REQUIRED ACTION -
Output nothing but the lines from the first line of the entries to the line with "collaborative filtering were", inclusive, exactly as they read.

Entries taken from a collection -
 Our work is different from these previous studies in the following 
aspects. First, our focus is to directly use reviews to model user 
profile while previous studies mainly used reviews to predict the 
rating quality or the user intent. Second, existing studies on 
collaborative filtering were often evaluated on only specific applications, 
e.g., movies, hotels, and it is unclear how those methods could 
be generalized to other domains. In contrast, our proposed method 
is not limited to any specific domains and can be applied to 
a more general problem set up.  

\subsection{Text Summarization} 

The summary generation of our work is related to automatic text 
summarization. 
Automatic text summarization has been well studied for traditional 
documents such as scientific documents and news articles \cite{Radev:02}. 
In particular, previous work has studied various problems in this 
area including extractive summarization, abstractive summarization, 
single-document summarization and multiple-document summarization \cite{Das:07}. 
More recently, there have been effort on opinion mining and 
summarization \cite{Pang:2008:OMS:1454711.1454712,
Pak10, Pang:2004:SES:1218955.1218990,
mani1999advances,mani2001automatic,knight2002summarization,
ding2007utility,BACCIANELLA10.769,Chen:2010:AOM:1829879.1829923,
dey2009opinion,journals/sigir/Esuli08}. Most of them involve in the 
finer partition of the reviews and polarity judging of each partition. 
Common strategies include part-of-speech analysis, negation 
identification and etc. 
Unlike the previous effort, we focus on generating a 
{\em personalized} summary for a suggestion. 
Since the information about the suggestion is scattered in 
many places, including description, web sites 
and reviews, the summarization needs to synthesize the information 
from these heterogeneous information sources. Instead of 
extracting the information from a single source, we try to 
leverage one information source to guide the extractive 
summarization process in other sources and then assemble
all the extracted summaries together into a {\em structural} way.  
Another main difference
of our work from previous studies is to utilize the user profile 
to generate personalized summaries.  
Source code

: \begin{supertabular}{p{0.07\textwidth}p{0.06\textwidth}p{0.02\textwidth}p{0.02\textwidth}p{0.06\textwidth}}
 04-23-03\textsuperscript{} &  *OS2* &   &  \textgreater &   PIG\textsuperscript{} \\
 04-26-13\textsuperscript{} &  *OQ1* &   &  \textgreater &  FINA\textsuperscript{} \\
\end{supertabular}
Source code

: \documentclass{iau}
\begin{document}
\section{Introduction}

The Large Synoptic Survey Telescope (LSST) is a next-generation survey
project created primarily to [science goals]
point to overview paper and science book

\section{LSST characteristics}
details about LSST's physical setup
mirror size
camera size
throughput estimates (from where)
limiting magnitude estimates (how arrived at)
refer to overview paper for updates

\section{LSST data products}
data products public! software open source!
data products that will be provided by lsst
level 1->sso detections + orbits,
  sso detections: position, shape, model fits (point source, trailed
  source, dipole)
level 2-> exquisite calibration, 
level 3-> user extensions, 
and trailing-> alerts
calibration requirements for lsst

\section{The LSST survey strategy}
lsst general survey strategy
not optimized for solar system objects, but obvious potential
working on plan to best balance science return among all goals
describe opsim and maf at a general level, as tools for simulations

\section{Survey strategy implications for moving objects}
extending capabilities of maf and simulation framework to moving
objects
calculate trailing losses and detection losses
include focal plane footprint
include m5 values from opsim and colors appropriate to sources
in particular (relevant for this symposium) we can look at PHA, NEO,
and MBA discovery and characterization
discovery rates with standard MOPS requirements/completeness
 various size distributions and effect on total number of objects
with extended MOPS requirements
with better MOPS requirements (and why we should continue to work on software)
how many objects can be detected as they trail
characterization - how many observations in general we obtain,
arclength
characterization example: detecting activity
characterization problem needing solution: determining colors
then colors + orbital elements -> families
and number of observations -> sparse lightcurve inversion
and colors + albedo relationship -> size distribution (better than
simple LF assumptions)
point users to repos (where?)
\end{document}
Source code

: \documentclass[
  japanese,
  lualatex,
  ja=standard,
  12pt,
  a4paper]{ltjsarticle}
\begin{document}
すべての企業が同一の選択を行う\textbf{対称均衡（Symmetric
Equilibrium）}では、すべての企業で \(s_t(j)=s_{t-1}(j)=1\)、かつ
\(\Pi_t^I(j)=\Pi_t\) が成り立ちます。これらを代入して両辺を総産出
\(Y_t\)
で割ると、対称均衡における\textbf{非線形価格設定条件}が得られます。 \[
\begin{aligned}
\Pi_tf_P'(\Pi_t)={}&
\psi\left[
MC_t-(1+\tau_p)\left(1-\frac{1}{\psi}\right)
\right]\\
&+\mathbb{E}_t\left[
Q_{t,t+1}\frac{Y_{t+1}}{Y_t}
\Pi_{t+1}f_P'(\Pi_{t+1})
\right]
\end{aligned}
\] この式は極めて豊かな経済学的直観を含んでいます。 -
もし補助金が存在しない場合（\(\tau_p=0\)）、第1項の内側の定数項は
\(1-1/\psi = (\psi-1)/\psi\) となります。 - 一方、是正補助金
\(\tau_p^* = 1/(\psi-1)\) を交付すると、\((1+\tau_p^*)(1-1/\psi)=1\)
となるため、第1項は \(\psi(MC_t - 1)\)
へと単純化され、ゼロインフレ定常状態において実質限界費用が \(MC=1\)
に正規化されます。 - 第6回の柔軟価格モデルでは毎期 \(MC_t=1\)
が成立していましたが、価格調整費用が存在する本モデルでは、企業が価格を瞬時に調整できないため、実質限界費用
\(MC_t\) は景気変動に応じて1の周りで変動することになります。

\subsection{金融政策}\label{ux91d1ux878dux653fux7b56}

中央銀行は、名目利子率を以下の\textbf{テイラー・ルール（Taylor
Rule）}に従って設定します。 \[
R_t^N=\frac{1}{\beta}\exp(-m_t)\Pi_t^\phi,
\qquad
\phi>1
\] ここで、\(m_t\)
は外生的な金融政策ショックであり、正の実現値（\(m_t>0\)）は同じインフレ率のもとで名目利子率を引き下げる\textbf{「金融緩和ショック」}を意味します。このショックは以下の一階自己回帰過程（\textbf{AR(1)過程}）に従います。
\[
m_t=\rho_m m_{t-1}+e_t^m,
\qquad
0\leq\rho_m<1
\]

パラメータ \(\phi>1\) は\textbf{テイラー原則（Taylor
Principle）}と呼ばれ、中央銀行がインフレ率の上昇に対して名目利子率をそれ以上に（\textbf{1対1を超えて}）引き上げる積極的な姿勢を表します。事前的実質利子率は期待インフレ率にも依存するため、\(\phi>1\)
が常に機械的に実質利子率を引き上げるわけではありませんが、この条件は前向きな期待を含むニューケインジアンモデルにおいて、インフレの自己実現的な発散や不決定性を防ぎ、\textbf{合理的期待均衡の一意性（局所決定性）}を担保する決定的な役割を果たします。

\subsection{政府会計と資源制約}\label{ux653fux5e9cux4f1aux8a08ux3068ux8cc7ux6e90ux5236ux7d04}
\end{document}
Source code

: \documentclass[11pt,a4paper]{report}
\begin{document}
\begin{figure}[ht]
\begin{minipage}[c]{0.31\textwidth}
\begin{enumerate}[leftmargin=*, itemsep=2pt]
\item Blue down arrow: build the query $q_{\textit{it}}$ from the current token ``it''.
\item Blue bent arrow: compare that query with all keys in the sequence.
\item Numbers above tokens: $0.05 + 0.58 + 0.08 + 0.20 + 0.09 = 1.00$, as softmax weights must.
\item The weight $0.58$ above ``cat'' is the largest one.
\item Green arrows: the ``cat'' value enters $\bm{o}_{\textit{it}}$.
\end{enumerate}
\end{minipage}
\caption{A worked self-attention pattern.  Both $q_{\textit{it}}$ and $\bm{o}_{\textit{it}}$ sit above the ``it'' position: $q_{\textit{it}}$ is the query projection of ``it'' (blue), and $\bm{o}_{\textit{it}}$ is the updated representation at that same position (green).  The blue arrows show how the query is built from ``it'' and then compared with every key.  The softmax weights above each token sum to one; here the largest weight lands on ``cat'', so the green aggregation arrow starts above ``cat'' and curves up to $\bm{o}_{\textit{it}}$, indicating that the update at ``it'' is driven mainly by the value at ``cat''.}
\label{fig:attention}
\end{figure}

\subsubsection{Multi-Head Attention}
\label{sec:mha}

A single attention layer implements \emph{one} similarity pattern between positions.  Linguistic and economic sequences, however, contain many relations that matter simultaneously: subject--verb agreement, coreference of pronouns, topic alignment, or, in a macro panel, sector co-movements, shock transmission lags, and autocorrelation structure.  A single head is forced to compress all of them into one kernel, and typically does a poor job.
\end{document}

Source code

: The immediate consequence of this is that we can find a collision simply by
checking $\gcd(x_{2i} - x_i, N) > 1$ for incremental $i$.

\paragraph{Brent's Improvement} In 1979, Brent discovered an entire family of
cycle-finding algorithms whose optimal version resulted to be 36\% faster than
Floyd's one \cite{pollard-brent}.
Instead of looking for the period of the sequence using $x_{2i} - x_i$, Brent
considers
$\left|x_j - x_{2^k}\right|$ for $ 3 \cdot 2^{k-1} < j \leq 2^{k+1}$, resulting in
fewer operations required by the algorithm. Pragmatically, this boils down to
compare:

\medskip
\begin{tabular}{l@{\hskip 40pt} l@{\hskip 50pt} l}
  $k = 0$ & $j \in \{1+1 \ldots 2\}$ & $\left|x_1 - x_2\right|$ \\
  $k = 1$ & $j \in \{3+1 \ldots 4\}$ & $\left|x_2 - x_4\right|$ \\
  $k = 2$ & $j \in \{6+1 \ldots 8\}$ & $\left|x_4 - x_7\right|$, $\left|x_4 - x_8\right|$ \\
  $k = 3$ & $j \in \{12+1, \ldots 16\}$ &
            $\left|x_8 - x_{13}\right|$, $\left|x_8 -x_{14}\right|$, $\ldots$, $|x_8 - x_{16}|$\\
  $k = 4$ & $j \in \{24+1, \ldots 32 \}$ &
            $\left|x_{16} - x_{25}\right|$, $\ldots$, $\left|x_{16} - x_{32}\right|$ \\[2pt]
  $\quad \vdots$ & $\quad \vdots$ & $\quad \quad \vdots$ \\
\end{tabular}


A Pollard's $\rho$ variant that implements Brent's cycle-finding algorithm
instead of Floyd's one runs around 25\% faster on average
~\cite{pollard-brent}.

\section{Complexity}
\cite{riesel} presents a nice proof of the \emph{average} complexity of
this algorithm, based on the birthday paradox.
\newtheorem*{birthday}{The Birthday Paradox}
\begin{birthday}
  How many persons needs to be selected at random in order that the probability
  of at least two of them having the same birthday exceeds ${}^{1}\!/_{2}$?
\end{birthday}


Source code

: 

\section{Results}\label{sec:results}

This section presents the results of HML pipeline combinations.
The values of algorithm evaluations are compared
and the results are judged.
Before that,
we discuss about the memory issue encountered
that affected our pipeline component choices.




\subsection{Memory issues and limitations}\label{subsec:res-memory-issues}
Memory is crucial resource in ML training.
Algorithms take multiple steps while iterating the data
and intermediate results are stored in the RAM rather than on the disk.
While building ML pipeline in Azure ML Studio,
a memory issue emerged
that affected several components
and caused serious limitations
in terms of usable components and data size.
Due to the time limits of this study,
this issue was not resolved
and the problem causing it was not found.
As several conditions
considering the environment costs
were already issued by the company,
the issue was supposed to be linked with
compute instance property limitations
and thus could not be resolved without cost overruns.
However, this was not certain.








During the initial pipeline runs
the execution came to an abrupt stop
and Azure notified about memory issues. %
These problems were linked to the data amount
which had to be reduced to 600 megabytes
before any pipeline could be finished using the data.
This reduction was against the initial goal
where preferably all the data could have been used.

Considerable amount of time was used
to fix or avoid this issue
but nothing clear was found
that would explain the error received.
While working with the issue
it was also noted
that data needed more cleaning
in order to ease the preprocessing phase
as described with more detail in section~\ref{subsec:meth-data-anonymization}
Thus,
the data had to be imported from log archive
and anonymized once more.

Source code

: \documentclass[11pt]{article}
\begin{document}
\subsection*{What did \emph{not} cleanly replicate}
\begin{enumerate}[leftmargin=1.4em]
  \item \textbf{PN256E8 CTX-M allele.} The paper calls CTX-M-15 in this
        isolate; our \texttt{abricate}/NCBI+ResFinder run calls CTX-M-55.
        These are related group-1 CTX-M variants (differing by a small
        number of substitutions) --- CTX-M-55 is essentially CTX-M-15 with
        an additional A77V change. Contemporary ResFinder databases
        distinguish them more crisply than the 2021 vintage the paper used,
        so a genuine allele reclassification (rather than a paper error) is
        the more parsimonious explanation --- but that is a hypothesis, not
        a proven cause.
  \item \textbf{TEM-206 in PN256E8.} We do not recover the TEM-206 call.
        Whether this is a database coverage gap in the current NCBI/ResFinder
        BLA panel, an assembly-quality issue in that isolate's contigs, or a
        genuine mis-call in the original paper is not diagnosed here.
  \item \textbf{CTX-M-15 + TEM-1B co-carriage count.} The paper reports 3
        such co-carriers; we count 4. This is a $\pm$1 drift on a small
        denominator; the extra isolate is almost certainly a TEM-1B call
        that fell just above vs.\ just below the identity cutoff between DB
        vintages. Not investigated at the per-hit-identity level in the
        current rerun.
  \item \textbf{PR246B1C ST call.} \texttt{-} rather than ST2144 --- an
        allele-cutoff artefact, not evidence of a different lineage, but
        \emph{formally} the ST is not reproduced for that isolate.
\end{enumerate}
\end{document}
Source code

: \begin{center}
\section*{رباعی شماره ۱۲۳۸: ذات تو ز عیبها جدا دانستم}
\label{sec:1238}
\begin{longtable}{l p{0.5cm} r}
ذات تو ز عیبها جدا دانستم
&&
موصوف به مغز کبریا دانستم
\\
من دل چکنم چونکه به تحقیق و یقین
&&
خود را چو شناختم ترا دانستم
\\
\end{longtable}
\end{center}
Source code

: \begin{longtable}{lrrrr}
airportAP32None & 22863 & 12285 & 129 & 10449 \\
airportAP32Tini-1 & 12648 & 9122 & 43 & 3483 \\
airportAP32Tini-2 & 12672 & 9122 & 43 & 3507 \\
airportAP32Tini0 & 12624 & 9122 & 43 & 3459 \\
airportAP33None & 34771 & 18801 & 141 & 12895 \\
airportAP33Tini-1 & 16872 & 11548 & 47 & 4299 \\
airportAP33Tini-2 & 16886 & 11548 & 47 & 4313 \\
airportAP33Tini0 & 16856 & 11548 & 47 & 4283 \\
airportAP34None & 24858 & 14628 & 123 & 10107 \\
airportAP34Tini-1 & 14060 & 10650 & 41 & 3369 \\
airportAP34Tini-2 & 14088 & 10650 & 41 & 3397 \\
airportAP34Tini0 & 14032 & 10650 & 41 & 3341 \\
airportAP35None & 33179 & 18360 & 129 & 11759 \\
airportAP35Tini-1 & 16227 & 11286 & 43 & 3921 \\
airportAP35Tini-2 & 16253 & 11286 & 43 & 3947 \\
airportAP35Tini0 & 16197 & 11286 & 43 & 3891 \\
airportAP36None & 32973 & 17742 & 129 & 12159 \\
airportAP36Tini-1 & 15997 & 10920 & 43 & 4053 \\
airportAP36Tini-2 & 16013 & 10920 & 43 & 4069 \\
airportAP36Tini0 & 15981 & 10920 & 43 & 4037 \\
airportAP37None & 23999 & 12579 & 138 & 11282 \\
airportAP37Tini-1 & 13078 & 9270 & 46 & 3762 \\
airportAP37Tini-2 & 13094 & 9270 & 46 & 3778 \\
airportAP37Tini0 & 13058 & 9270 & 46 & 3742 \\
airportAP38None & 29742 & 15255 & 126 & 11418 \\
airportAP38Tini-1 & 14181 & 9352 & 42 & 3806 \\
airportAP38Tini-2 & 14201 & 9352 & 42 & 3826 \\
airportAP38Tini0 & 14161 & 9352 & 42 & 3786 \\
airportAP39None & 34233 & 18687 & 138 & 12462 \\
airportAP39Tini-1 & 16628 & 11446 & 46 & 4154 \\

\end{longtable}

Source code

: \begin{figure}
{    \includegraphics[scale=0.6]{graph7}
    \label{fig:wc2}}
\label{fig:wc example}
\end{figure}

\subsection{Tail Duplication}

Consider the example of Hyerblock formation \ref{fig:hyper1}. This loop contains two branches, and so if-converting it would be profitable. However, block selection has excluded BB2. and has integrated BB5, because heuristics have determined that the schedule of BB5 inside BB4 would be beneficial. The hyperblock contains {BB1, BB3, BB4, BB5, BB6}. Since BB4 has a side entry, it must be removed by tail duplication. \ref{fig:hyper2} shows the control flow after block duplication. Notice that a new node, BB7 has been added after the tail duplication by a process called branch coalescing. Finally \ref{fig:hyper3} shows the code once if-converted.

SOLUTION FOR THIS TASK -
 Our work is different from these previous studies in the following 
aspects. First, our focus is to directly use reviews to model user 
profile while previous studies mainly used reviews to predict the 
rating quality or the user intent. Second, existing studies on 
collaborative filtering were often evaluated on only specific applications, 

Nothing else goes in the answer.